By default, this FAN control policy is set to Acoustic.

To configure FAN policy:

      To configure FAN policy on CIMC, Click on Compute  Power policy  Configure Fan policy  Fan Policy.

      To configure FAN policy on IMM, create Thermal policy and set the Fan Control Mode of the System.

Note:      High Power, Maximum Power and Acoustic modes are only supported for Cisco UCS X series Chassis.

BIOS settings for Cisco UCS M7 servers

Table 2 lists the BIOS token names, defaults, and supported values for the Cisco UCS M7 blade and rack servers for 4th Gen Intel Xeon Scalable Processors.

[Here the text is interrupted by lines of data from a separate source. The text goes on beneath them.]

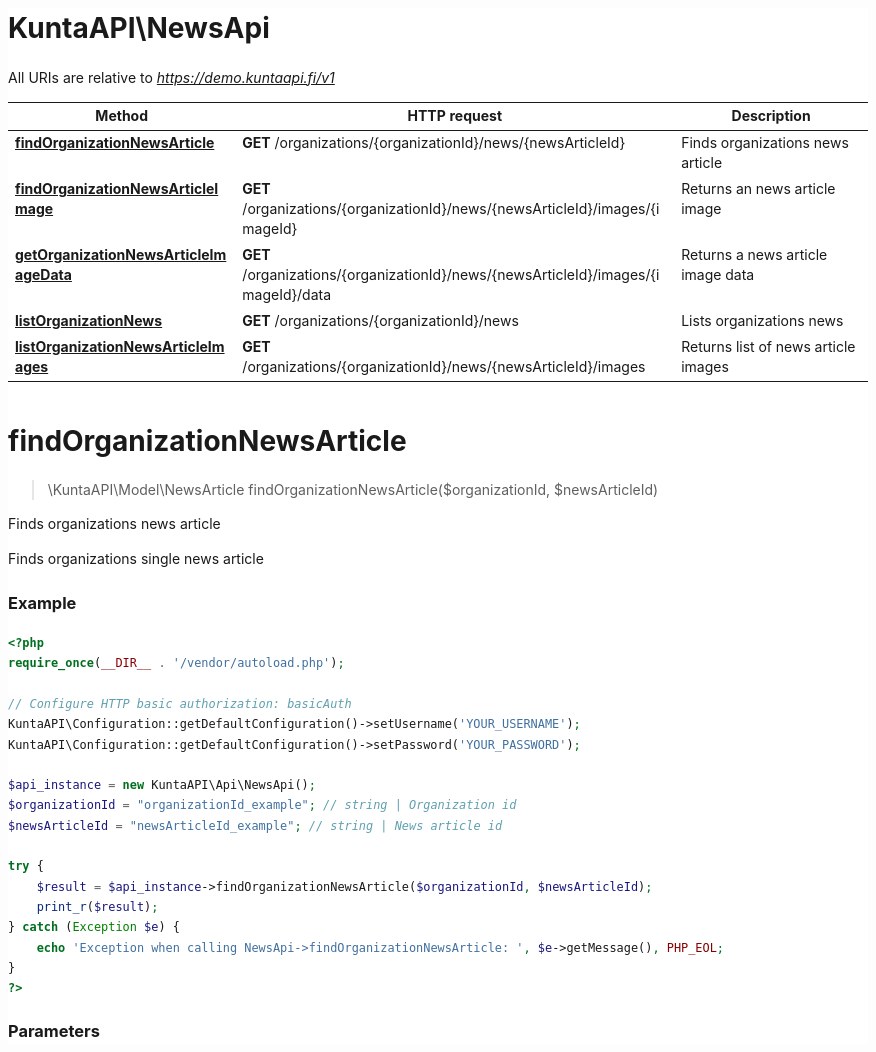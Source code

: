 # KuntaAPI\NewsApi

All URIs are relative to *https://demo.kuntaapi.fi/v1*

Method | HTTP request | Description
------------- | ------------- | -------------
[**findOrganizationNewsArticle**](NewsApi.md#findOrganizationNewsArticle) | **GET** /organizations/{organizationId}/news/{newsArticleId} | Finds organizations news article
[**findOrganizationNewsArticleImage**](NewsApi.md#findOrganizationNewsArticleImage) | **GET** /organizations/{organizationId}/news/{newsArticleId}/images/{imageId} | Returns an news article image
[**getOrganizationNewsArticleImageData**](NewsApi.md#getOrganizationNewsArticleImageData) | **GET** /organizations/{organizationId}/news/{newsArticleId}/images/{imageId}/data | Returns a news article image data
[**listOrganizationNews**](NewsApi.md#listOrganizationNews) | **GET** /organizations/{organizationId}/news | Lists organizations news
[**listOrganizationNewsArticleImages**](NewsApi.md#listOrganizationNewsArticleImages) | **GET** /organizations/{organizationId}/news/{newsArticleId}/images | Returns list of news article images


# **findOrganizationNewsArticle**
> \KuntaAPI\Model\NewsArticle findOrganizationNewsArticle($organizationId, $newsArticleId)

Finds organizations news article

Finds organizations single news article

### Example
```php
<?php
require_once(__DIR__ . '/vendor/autoload.php');

// Configure HTTP basic authorization: basicAuth
KuntaAPI\Configuration::getDefaultConfiguration()->setUsername('YOUR_USERNAME');
KuntaAPI\Configuration::getDefaultConfiguration()->setPassword('YOUR_PASSWORD');

$api_instance = new KuntaAPI\Api\NewsApi();
$organizationId = "organizationId_example"; // string | Organization id
$newsArticleId = "newsArticleId_example"; // string | News article id

try {
    $result = $api_instance->findOrganizationNewsArticle($organizationId, $newsArticleId);
    print_r($result);
} catch (Exception $e) {
    echo 'Exception when calling NewsApi->findOrganizationNewsArticle: ', $e->getMessage(), PHP_EOL;
}
?>
```

### Parameters

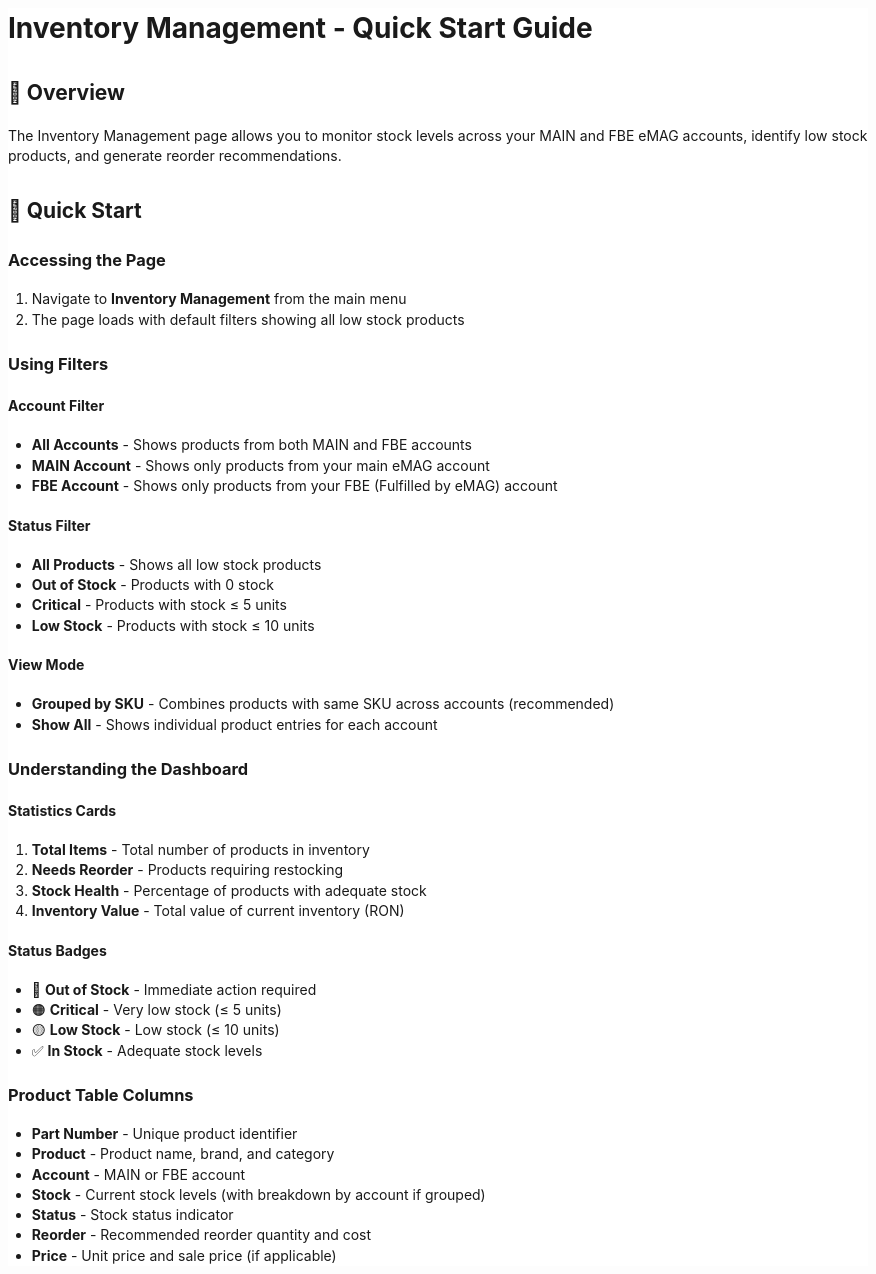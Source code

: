 # Inventory Management - Quick Start Guide

## 🎯 Overview

The Inventory Management page allows you to monitor stock levels across your MAIN and FBE eMAG accounts, identify low stock products, and generate reorder recommendations.

## 🚀 Quick Start

### Accessing the Page

1. Navigate to **Inventory Management** from the main menu
2. The page loads with default filters showing all low stock products

### Using Filters

#### Account Filter
- **All Accounts** - Shows products from both MAIN and FBE accounts
- **MAIN Account** - Shows only products from your main eMAG account
- **FBE Account** - Shows only products from your FBE (Fulfilled by eMAG) account

#### Status Filter
- **All Products** - Shows all low stock products
- **Out of Stock** - Products with 0 stock
- **Critical** - Products with stock ≤ 5 units
- **Low Stock** - Products with stock ≤ 10 units

#### View Mode
- **Grouped by SKU** - Combines products with same SKU across accounts (recommended)
- **Show All** - Shows individual product entries for each account

### Understanding the Dashboard

#### Statistics Cards

1. **Total Items** - Total number of products in inventory
2. **Needs Reorder** - Products requiring restocking
3. **Stock Health** - Percentage of products with adequate stock
4. **Inventory Value** - Total value of current inventory (RON)

#### Status Badges

- 🔴 **Out of Stock** - Immediate action required
- 🟠 **Critical** - Very low stock (≤ 5 units)
- 🟡 **Low Stock** - Low stock (≤ 10 units)
- ✅ **In Stock** - Adequate stock levels

### Product Table Columns

- **Part Number** - Unique product identifier
- **Product** - Product name, brand, and category
- **Account** - MAIN or FBE account
- **Stock** - Current stock levels (with breakdown by account if grouped)
- **Status** - Stock status indicator
- **Reorder** - Recommended reorder quantity and cost
- **Price** - Unit price and sale price (if applicable)
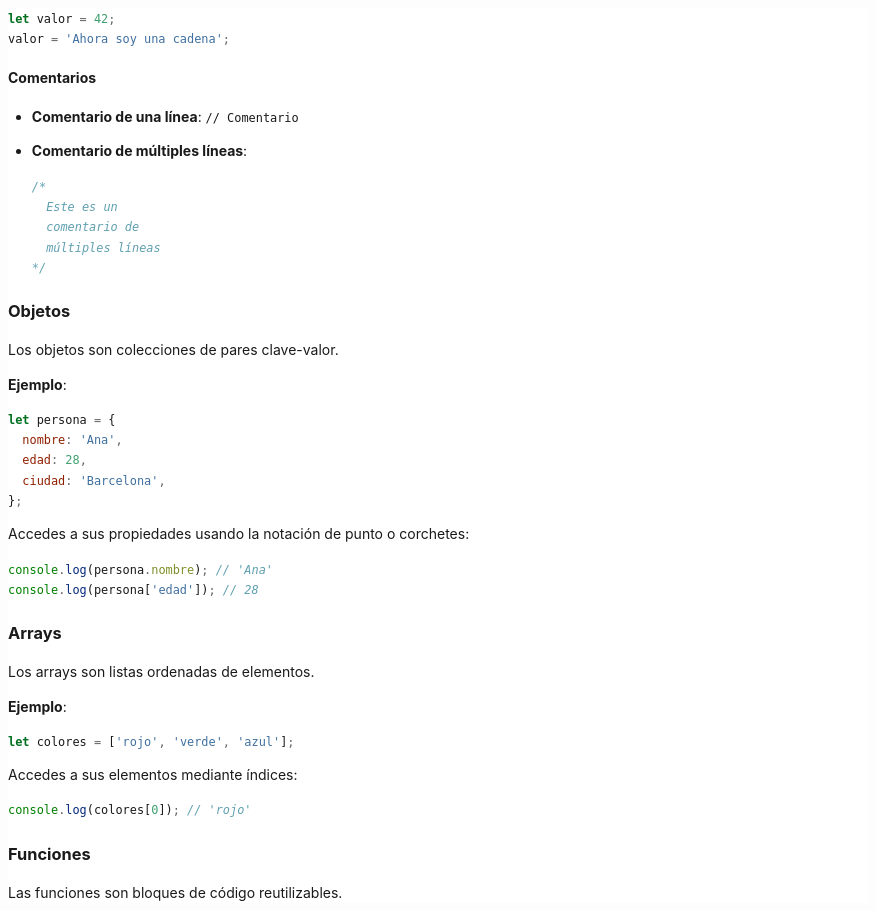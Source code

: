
 ```javascript
let valor = 42;
valor = 'Ahora soy una cadena';
```

#### Comentarios

- **Comentario de una línea**: `// Comentario`
- **Comentario de múltiples líneas**:

  ```javascript
  /*
    Este es un
    comentario de
    múltiples líneas
  */
  ```

### Objetos

Los objetos son colecciones de pares clave-valor.

**Ejemplo**:

```javascript
let persona = {
  nombre: 'Ana',
  edad: 28,
  ciudad: 'Barcelona',
};
```

Accedes a sus propiedades usando la notación de punto o corchetes:

```javascript
console.log(persona.nombre); // 'Ana'
console.log(persona['edad']); // 28
```

### Arrays

Los arrays son listas ordenadas de elementos.

**Ejemplo**:

```javascript
let colores = ['rojo', 'verde', 'azul'];
```

Accedes a sus elementos mediante índices:

```javascript
console.log(colores[0]); // 'rojo'
```

### Funciones

Las funciones son bloques de código reutilizables.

Table 2.        BIOS token names and supported values

BIOS token

Platform default

Supported values

Processor configuration

Intel Hyper-Threading Technology

Enabled

Enabled and Disabled

Hardware prefetcher

Enabled

Enabled and Disabled

Adjacent cache line prefetcher

Enabled

Enabled and Disabled

DCU IP prefetcher

Enabled

Enabled and Disabled

DCU streamer prefetch

Enabled

Enabled and Disabled

LLC prefetch

Enabled

Enabled and Disabled

Intel Virtualization Technology

Enabled

Enabled and Disabled

Uncore configuration

UPI link enablement

Auto

Auto, 1, 2, and 3

UPI power management

Disabled

Enabled and Disabled

UPI link speed

Auto

Auto, 10.4 GTs, 11.2 GTs, and 16 GTs

XPT remote prefetch

Auto

Auto, Enabled, and Disabled

UPI prefetch

Auto

Auto, Enabled, and Disabled

XPT prefetch

Auto

Auto, Enabled, and Disabled

Sub-NUMA clustering

Disabled

Auto, SNC2, SNC4 and Disabled

LLC dead line

Enabled

Auto, Enabled, and Disabled

Memory configuration

NUMA

Enabled

Enabled and Disabled

Virtual NUMA

Disabled

Enabled and Disabled

Memory refresh rate

1x Refresh

1x Refresh and 2x Refresh

Memory RAS configuration setup

ADDDC sparing

Enabled

Enabled and Disabled

Patrol scrub

Enabled

Enabled and Disabled

Intel VT for Directed I/O

Enabled

Enabled and Disabled

Power and performance configuration

Enhanced CPU performance

Disabled

Auto and Disabled

Energy-efficient turbo mode

Disabled

Enabled and Disabled

Intel Turbo Boost Technology

Enabled

Enabled and Disabled

Processor C6

Disabled

Enabled and Disabled

Processor C1E

Disabled

Enabled and Disabled

Package C-state control

C0/C1 State

No Limit, Auto, C0/C1 State, C2, C6 Retention, and C6 Nonretention

Uncore frequency scaling

Enabled

Enabled and Disabled

Energy performance Tuning

OS control

OS controls EPB; BIOS controls EPB.

Workload configuration

I/O Sensitive

Balanced and I/O Sensitive

BIOS recommendations for various general-purpose workloads

This section summarizes the BIOS settings recommended to optimize general-purpose workloads:

      CPU-intensive workloads

      Energy-efficient workloads

      Low-latency workloads

The following sections describe each workload.

CPU-intensive workloads

For CPU-intensive workloads, the goal is to distribute the work for a single job across multiple CPUs to reduce the processing time as much as possible. To do this, you need to run portions of the job in parallel. Each process¬, or thread, handles a portion of the work and performs the computations concurrently. The CPUs typically need to exchange information rapidly, requiring specialized communication hardware. CPU-intensive workloads generally benefit from processors that achieve the maximum turbo frequency for any individual core at any time. Processor power management settings can be applied to help ensure that any component frequency increase can be readily achieved.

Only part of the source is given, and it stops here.